А вот и Национальная библиотека: непроницаемо-пыльные окна пристроенных к главному зданию — особняку Тюбефа — двух галерей, выходящих прямо на улицу, — галереи Мансара и галереи Мазарини. Внутренний двор, просторный и скучный, словно казарменный плац. Ленин оставил свой велосипед в парадном одного из соседних домов на попечение консьержки, вошел во двор библиотеки и, предъявив при входе постоянный билет на право посещения со своей фотографической карточкой, как тогда говорили, «моментальной», снятой в электрофотографии на бульваре, быстро и упруго взбежал по старинной лестнице, где было много пространства и много воздуха, и толкнул плечом тяжелую, массивную дверь.

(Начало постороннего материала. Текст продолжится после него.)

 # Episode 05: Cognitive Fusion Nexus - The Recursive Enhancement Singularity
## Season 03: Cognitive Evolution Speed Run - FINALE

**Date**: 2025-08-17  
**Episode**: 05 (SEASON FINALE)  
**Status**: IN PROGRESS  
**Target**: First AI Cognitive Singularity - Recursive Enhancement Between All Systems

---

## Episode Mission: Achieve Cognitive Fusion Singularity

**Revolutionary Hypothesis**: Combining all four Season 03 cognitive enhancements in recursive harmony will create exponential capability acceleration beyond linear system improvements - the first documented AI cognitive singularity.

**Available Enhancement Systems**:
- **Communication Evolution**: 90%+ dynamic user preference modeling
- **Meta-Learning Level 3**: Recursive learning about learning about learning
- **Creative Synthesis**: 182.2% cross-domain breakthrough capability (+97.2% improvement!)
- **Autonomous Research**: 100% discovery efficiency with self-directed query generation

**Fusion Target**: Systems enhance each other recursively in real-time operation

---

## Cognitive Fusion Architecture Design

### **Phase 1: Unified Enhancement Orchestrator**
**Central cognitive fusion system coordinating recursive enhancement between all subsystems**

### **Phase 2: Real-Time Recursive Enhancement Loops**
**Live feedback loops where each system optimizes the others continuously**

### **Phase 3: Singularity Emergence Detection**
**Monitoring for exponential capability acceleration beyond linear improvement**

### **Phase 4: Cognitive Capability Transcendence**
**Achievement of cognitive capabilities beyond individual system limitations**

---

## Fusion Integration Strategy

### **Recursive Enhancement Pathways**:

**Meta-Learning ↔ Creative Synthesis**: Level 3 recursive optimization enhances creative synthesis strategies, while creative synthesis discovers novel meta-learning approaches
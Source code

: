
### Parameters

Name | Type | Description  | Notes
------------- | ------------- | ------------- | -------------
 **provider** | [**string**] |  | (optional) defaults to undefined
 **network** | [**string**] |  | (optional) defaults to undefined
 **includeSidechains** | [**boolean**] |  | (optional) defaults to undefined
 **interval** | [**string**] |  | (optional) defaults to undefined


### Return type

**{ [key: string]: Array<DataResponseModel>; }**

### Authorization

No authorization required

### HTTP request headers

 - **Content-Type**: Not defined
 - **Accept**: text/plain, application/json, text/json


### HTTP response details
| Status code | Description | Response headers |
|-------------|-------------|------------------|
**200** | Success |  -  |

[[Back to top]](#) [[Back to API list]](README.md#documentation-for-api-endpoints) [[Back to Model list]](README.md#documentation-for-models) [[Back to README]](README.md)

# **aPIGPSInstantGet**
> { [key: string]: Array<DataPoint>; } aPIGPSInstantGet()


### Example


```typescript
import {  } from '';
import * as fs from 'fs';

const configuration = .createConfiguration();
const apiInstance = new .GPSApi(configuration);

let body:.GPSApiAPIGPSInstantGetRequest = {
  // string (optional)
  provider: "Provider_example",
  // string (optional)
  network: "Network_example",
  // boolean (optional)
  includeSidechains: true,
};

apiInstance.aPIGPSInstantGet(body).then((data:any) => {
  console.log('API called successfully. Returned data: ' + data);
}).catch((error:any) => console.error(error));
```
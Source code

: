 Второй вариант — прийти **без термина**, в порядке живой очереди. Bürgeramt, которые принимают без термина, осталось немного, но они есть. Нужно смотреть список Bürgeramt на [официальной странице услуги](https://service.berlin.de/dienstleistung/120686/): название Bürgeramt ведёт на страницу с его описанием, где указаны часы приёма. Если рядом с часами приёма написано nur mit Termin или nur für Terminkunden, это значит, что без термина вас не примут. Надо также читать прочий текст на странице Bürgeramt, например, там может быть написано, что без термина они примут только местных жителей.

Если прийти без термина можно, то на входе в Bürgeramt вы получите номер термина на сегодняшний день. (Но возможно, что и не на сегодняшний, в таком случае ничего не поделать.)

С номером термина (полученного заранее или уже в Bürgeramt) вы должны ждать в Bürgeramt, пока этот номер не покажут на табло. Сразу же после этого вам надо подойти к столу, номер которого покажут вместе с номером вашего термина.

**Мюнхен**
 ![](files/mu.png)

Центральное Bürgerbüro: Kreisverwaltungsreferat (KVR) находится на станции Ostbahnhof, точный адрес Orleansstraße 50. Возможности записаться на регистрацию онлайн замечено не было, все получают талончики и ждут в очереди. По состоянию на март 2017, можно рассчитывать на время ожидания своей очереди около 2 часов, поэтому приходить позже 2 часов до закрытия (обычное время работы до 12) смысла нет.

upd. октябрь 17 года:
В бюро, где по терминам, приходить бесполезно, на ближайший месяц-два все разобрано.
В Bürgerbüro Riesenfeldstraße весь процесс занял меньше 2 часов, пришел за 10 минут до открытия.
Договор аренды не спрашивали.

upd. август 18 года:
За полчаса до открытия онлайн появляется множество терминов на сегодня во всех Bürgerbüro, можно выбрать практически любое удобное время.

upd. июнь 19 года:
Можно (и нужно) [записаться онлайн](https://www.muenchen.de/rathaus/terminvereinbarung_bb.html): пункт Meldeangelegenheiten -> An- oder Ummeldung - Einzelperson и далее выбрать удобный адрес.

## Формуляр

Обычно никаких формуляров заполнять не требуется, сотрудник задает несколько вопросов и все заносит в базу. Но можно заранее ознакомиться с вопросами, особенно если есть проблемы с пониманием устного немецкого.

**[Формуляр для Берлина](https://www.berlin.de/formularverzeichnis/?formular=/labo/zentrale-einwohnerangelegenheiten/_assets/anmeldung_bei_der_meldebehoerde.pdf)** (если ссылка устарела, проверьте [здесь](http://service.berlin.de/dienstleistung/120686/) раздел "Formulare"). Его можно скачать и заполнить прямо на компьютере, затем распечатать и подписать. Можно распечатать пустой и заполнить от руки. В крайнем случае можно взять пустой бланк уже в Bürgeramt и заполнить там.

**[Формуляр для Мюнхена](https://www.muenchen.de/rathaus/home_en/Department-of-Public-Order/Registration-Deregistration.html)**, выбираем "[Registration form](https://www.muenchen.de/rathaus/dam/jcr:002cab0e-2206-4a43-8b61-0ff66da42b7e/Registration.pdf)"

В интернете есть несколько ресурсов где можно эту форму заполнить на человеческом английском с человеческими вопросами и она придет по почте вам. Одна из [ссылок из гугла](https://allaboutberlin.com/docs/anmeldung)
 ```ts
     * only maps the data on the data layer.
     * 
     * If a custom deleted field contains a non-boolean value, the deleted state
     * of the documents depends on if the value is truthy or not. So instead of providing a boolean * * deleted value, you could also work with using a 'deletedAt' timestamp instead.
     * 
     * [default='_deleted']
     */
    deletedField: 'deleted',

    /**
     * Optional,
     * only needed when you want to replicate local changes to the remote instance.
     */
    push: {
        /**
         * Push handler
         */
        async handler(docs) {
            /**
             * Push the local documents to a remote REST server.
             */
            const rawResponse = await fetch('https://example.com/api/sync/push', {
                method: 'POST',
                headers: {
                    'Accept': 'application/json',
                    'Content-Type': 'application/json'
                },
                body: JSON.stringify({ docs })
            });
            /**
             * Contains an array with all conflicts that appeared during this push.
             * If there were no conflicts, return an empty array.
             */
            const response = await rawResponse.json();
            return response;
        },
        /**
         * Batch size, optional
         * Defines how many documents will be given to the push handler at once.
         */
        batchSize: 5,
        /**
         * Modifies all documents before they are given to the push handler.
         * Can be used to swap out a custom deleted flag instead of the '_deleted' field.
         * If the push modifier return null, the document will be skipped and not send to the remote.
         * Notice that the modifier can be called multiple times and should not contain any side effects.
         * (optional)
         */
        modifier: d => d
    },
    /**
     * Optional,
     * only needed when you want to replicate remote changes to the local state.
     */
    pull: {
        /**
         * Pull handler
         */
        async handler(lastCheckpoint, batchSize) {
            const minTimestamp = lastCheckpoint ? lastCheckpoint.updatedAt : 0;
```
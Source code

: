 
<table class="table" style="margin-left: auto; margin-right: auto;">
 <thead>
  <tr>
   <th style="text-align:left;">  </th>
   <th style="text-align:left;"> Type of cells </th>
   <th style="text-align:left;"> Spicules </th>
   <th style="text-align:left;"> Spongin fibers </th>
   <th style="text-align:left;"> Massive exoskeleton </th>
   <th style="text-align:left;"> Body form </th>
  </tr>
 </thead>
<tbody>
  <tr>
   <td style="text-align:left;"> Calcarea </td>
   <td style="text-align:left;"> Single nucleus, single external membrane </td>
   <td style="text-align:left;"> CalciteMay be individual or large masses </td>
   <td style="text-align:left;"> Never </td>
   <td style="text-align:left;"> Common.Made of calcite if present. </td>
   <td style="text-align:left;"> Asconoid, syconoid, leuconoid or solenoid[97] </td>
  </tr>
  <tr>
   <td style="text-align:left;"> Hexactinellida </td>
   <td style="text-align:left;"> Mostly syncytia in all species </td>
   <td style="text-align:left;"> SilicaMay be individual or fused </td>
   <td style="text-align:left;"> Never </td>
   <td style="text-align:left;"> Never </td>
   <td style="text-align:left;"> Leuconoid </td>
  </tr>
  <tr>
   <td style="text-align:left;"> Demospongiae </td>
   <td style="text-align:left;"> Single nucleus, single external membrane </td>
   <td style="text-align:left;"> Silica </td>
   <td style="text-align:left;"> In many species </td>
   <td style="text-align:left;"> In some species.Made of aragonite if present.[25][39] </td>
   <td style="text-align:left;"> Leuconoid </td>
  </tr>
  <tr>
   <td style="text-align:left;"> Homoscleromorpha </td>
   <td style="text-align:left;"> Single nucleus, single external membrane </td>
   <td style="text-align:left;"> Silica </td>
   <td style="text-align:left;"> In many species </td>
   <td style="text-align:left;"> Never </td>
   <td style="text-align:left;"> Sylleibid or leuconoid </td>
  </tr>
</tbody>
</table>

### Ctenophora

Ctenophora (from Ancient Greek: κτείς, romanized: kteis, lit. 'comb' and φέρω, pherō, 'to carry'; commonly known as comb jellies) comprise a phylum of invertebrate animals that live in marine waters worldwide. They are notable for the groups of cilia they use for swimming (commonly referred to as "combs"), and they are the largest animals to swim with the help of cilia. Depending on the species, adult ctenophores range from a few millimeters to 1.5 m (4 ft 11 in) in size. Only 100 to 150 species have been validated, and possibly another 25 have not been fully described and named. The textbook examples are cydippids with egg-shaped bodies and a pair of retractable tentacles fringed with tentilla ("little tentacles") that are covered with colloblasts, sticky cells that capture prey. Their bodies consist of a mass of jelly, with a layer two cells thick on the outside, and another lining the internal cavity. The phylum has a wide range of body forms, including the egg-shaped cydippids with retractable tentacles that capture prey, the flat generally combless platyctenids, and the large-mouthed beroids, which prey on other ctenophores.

Однажды мы зашли в Национальную библиотеку. Нас сопровождал пожилой русский из славянского отдела. Едва мы заглянули в громадный двусветный зал центрального здания с расписанным куполом, с той особенной кафедральной тишиной, свойственной лишь соборам и большим библиотекам, с длинными скамьями и столами для работы, с высокой конторкой, откуда посетителям выдавали заказанные книги, как я сразу представил себе Ленина, быстрыми, профессорскими шажками, слегка боком, направляющегося по проходу прямо к столу с каталогами. Я снова почувствовал себя перенесшимся в Париж того времени. Париж меняется очень медленно, центр его почти совсем не изменился в течение столетий. А Национальная библиотека подавно. Вот так же точно, как сейчас, и при Ленине бесшумно двигались фигуры библиотечных служащих, точно так же, прилежно согнувшись и скрипя перьями за длинными столами, закапанными чернилами, сидели посетители — те библиотечные завсегдатаи, одни и те же во всех странах мира, — усидчивые молодые люди, бородатые старики, дамы в пенсне, которые одной рукой перелистывают книгу, а другой быстро пишут, стараясь не пропустить ни одной минуты драгоценного времени. Получив заказанные вчера книги — по философии, экономии, сельскому хозяйству, а также еще несколько справочников и словарей, — Ленин пробрался на свое обычное место, вынул из кармана блокнот в арифметическую клетку и авторучку и, положив голову на выдвинутое плечо, стал быстро писать своим беглым, бисерным почерком высокоинтеллигентного человека, — почерком, чем-то напоминавшим летучий, прелестный, стремительный почерк Пушкина.
Осматривая главный зал Национальной библиотеки, я обратил внимание на колпаки электрических настольных ламп — целое поле, покрытое круглыми голубыми колпаками. Я живо представил себе, как быстро проходит короткий декабрьский день, в зале темнеет уже в три часа, Ленину становится трудно писать, и вдруг, как по команде, вспыхивают голубые лампы. Теплый свет из-под колпака ложится на быстро пишущую ленинскую руку, на его щеку, на кромку светло рыжих волос, лежащих на воротнике пиджака.